Not Relying On Lie Detectors In Gittin And Kiddushin
After the invention of the polygraph, commonly known as the lie detector, litigants in court cases often have asked dayanim of batei din to use this device to verify the claims at issue. Can beis din force a defendant to undergo such a test to validate or refute his claims? What if the other party voluntarily took the test already and the results showed that he was not lying? The question of relying on a polygraph and formulating a p’sak based on its results is especially complicated with respect to monetary cases or halachos of kiddushin and gittin, where the Torah requires having two witnesses. To help understand this question we should understand how a polygraph works.
How A Polygraph Works
A pneumograph tube is fastened around the subject’s chest to test his respiration, a blood pressure-pulse cuff is strapped around the arm, and electrodes are placed on the fingers and surfaces of the hand. Pens record impulses on moving graph paper and these parallel graphs are then correlated and interpreted to determine whether the subject is lying. When a person tells a lie, certain body changes occur: he swallows his saliva, his mouth is dry, his blood pressure rises, he sweats and blushes, he avoids looking straight in the interrogator’s eyes, and when he finishes lying, a sigh of relief can be discerned. For most people, the physiological phenomena chosen for recording are not subject to voluntary control and this test is 80 to 95 percent successful in determining whether a person under interrogation is lying.
Experts say that the results of such testing are not based only on what the machine records. They also take into account the investigator’s personal observations of the subject’s general behavior during the test and beforehand during the preliminary interview with him. Another factor is background information on the subject that the interrogator has from others.
In light of all the above, poskim (Tzitzis Eliezer 16:47 and Ba’er Moshe 7:79) have ruled that since the results of the polygraph test do not unequivocally show whether a person is lying, but are only an estimation, and furthermore, since the end results are determined together with the examiner’s impression, the results are considered only an estimation upon which we cannot make any halachic decision.
The Gemara (Shavuos 34a) tells us that Shimon Ben Shetach saw a person running after another person into an abandoned house. Shimon Ben Shetach ran after them and saw the pursuer holding a sword dripping with blood and the one he had been chasing was now mortally wounded and bleeding profusely. Nonetheless, according to halacha, it was impossible to declare with certainty that the pursuer was the murderer and Shimon Ben Shetach’s testimony was only considered an estimation.
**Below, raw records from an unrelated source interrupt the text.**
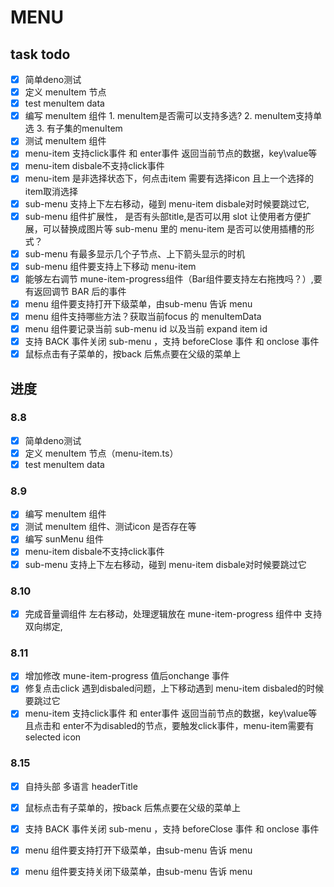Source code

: # MENU

## task todo
- [x] 简单deno测试
- [x] 定义 menuItem 节点
- [x] test menuItem data
- [x] 编写 menuItem 组件
      1. menuItem是否需可以支持多选?
      2. menuItem支持单选
      3. 有子集的menuItem
- [x] 测试 menuItem 组件
- [x] menu-item 支持click事件 和 enter事件 返回当前节点的数据，key\value等
- [x] menu-item disbale不支持click事件
- [x] menu-item 是非选择状态下，何点击item 需要有选择icon 且上一个选择的item取消选择
- [x] sub-menu 支持上下左右移动，碰到 menu-item  disbale对时候要跳过它,
- [x] sub-menu 组件扩展性，
      是否有头部title,是否可以用 slot 让使用者方便扩展，可以替换成图片等
      sub-menu 里的 menu-item 是否可以使用插槽的形式？
- [x] sub-menu 有最多显示几个子节点、上下箭头显示的时机
- [x] sub-menu 组件要支持上下移动 menu-item 
- [x] 能够左右调节 mune-item-progress组件（Bar组件要支持左右拖拽吗？）,要有返回调节 BAR 后的事件
- [x] menu 组件要支持打开下级菜单，由sub-menu 告诉 menu
- [x] menu 组件支持哪些方法？获取当前focus 的 menuItemData
- [x] menu 组件要记录当前 sub-menu id 以及当前 expand item id
- [x] 支持 BACK 事件关闭 sub-menu ，支持 beforeClose 事件 和 onclose 事件
- [x] 鼠标点击有子菜单的，按back 后焦点要在父级的菜单上

## 进度

### 8.8
- [x] 简单deno测试
- [x] 定义 menuItem 节点（menu-item.ts）
- [x] test menuItem data

### 8.9
- [x] 编写 menuItem 组件
- [x] 测试 menuItem 组件、测试icon 是否存在等
- [x] 编写 sunMenu 组件
- [x] menu-item disbale不支持click事件
- [x] sub-menu 支持上下左右移动，碰到 menu-item disbale对时候要跳过它

### 8.10
- [x] 完成音量调组件 左右移动，处理逻辑放在 mune-item-progress 组件中
      支持双向绑定,

### 8.11
- [x] 增加修改 mune-item-progress 值后onchange 事件
- [x] 修复点击click 遇到disbaled问题，上下移动遇到 menu-item disbaled的时候要跳过它
- [x] menu-item 支持click事件 和 enter事件 返回当前节点的数据，key\value等
      且点击和 enter不为disabled的节点，要触发click事件，menu-item需要有selected icon
### 8.15
- [x] 自持头部 多语言 headerTitle
- [x] 鼠标点击有子菜单的，按back 后焦点要在父级的菜单上
- [x] 支持 BACK 事件关闭 sub-menu ，支持 beforeClose 事件 和 onclose 事件
- [x] menu 组件要支持打开下级菜单，由sub-menu 告诉 menu
- [x] menu 组件要支持关闭下级菜单，由sub-menu 告诉 menu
If so, certainly for money matters and cases of gittin and kiddushin, we cannot rely on a polygraph whose results are only estimation.
A Lie Detector 2,800 Years Ago
Rabbi Eliezer Waldenberg, zt”l (Tzitzis Eliezer ibid.) writes, “Who is greater for us than that Shlomo HaMelech, the wisest of all men, who wanted to rule on monetary affairs even without witnesses (Rosh Hashana 21b)?” We learn in the Zohar (Parashas Yisro 78a) that Shlomo, in his great wisdom, invented a lie detector that he connected to his throne. The Zohar says, “When anyone would touch it and lie, the figures of the animals of the throne would shake and Shlomo would know that he was lying.” That is, the wheels of the throne would begin to move and set in motion the animals that were in the throne. The Gemara (ibid.) tells us that a bas kol was heard, announcing that even so, we cannot make any decision according to Shlomo’s throne. Only the testimony of two kosher witnesses can be accepted.